» **Exercise aim**: Pictures do not belong in the output. Reproduce exactly the lines from the start of the records through the line with "- Badges: pill".

┄┄┄┄┄┄┄┄┄┄┄┄┄┄┄┄┄┄┄┄

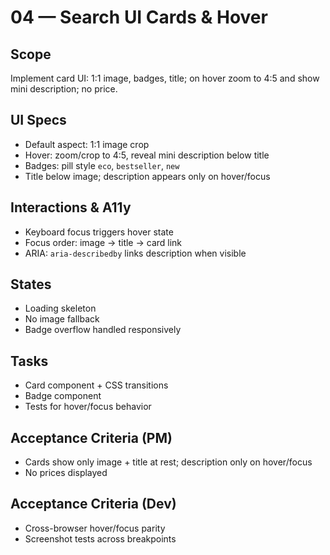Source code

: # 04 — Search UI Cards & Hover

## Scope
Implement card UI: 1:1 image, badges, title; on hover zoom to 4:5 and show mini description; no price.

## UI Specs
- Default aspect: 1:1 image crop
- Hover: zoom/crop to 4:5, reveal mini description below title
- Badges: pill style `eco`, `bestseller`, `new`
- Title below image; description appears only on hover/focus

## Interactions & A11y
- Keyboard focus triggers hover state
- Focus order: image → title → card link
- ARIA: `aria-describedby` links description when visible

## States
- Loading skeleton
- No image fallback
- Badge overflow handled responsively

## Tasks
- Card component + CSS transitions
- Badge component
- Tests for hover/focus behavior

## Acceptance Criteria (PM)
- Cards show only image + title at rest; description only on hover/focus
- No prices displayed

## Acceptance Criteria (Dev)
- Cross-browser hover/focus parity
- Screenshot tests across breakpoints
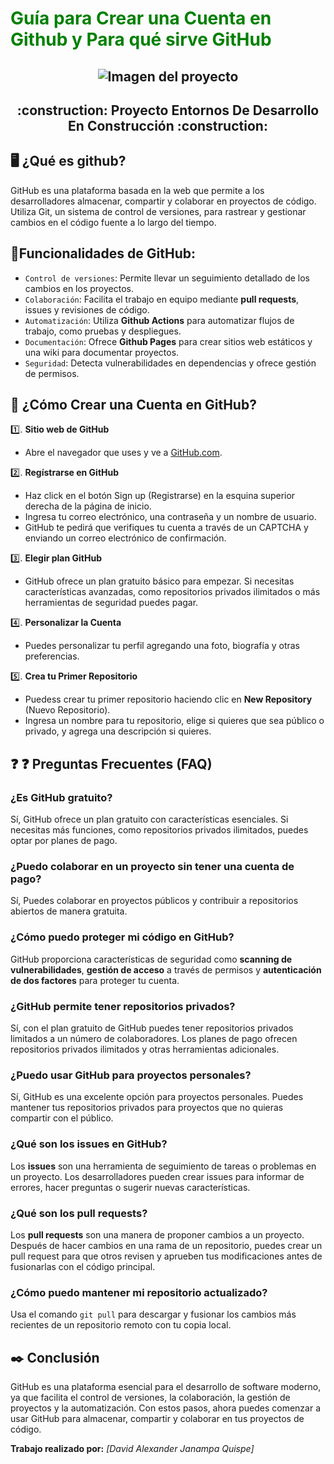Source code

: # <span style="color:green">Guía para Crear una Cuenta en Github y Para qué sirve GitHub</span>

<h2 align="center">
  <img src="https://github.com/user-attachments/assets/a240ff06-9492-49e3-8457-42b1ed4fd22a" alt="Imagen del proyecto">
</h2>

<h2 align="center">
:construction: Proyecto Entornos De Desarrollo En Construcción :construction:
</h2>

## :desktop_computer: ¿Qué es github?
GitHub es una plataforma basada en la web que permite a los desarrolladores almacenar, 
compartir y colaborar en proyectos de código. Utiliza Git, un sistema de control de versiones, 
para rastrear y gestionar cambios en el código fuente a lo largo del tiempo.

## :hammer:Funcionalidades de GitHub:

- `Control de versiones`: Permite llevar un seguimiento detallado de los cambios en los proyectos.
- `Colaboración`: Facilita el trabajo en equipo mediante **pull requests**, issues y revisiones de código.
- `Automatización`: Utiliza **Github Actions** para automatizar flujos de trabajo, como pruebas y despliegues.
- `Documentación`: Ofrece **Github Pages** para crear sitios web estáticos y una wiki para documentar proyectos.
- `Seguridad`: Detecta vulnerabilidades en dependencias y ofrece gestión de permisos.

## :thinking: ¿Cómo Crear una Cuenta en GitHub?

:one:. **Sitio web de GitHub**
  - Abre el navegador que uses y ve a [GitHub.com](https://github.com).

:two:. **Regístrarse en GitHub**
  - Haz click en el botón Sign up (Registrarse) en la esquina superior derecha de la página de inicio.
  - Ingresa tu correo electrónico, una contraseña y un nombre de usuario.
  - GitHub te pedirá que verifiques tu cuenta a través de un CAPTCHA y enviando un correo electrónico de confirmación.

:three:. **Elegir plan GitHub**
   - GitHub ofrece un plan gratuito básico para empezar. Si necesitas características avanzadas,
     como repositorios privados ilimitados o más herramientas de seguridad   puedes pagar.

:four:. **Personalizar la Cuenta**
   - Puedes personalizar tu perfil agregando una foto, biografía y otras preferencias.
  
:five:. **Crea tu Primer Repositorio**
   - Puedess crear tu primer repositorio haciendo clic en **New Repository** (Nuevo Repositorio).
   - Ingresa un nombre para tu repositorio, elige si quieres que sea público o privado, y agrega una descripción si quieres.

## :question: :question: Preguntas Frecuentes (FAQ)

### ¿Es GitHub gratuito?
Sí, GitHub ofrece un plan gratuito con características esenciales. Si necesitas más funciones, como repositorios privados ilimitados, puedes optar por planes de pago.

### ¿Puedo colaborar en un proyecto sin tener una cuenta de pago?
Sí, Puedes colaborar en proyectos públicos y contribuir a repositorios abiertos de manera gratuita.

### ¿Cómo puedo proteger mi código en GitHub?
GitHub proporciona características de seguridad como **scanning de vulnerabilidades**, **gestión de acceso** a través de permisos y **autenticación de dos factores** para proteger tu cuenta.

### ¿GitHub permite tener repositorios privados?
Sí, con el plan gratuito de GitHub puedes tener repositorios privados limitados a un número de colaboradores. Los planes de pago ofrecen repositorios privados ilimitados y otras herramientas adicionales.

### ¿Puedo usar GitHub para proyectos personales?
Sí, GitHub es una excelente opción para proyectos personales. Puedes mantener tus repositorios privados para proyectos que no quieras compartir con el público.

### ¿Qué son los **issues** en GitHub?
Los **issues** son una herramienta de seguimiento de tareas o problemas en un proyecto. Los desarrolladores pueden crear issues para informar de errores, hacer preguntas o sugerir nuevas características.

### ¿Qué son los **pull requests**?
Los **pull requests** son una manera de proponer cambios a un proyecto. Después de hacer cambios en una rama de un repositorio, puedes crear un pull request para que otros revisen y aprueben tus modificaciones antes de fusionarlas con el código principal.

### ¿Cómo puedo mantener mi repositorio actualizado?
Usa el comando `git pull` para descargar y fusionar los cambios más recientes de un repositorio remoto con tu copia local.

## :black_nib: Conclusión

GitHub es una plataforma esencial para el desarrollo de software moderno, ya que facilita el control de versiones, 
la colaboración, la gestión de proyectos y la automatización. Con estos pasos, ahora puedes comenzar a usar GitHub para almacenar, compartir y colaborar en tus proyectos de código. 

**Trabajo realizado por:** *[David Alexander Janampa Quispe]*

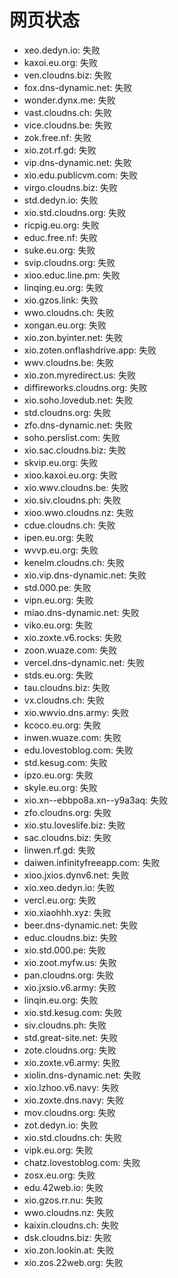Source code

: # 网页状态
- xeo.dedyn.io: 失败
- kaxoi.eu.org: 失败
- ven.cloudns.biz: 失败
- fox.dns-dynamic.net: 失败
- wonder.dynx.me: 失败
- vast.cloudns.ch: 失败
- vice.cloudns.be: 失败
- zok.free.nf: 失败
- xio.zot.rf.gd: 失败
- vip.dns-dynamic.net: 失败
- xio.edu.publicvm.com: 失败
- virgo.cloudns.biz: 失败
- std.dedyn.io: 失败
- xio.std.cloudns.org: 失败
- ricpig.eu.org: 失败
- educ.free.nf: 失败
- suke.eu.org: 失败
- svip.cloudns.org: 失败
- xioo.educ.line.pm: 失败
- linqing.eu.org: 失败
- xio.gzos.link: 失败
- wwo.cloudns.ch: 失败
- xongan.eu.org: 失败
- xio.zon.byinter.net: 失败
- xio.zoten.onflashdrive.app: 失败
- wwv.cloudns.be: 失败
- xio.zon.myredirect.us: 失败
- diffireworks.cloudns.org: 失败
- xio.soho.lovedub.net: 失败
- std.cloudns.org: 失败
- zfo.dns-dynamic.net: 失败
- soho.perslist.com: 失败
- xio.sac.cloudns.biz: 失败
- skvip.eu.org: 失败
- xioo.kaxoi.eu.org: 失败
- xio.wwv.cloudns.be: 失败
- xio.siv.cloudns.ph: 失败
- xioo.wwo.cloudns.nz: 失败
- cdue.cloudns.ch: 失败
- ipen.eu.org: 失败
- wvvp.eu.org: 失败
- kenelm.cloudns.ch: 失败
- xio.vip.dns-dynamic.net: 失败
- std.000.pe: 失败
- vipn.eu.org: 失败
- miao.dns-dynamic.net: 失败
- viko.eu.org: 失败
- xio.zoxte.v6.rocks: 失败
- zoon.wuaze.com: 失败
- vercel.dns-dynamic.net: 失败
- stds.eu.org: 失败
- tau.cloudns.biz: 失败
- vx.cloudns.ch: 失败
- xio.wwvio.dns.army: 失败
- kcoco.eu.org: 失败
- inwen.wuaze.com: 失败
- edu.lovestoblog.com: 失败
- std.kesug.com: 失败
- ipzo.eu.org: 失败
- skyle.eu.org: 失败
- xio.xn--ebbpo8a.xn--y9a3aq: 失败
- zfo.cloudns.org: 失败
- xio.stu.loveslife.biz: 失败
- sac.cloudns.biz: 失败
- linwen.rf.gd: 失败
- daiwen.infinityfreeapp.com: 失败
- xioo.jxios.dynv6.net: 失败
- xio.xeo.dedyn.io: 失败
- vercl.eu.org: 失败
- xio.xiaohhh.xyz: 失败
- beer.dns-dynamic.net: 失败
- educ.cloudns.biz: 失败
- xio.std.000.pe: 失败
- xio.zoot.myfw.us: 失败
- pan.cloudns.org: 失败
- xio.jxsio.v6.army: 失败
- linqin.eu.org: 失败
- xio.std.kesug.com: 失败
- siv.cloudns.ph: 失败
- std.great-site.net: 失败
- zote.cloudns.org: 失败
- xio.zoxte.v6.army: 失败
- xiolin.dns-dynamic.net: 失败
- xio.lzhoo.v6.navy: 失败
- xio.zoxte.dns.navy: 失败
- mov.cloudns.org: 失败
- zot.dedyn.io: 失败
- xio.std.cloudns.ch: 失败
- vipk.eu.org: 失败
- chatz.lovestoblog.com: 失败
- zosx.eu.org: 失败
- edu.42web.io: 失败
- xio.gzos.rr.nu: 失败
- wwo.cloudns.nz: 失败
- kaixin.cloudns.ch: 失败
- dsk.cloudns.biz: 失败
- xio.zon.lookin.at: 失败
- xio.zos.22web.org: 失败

┄┄┄┄┄┄┄┄┄┄┄┄┄┄┄┄┄┄┄┄

» **Exercise result**:
Source code

: # 04 — Search UI Cards & Hover

## Scope
Implement card UI: 1:1 image, badges, title; on hover zoom to 4:5 and show mini description; no price.

## UI Specs
- Default aspect: 1:1 image crop
- Hover: zoom/crop to 4:5, reveal mini description below title
- Badges: pill style `eco`, `bestseller`, `new`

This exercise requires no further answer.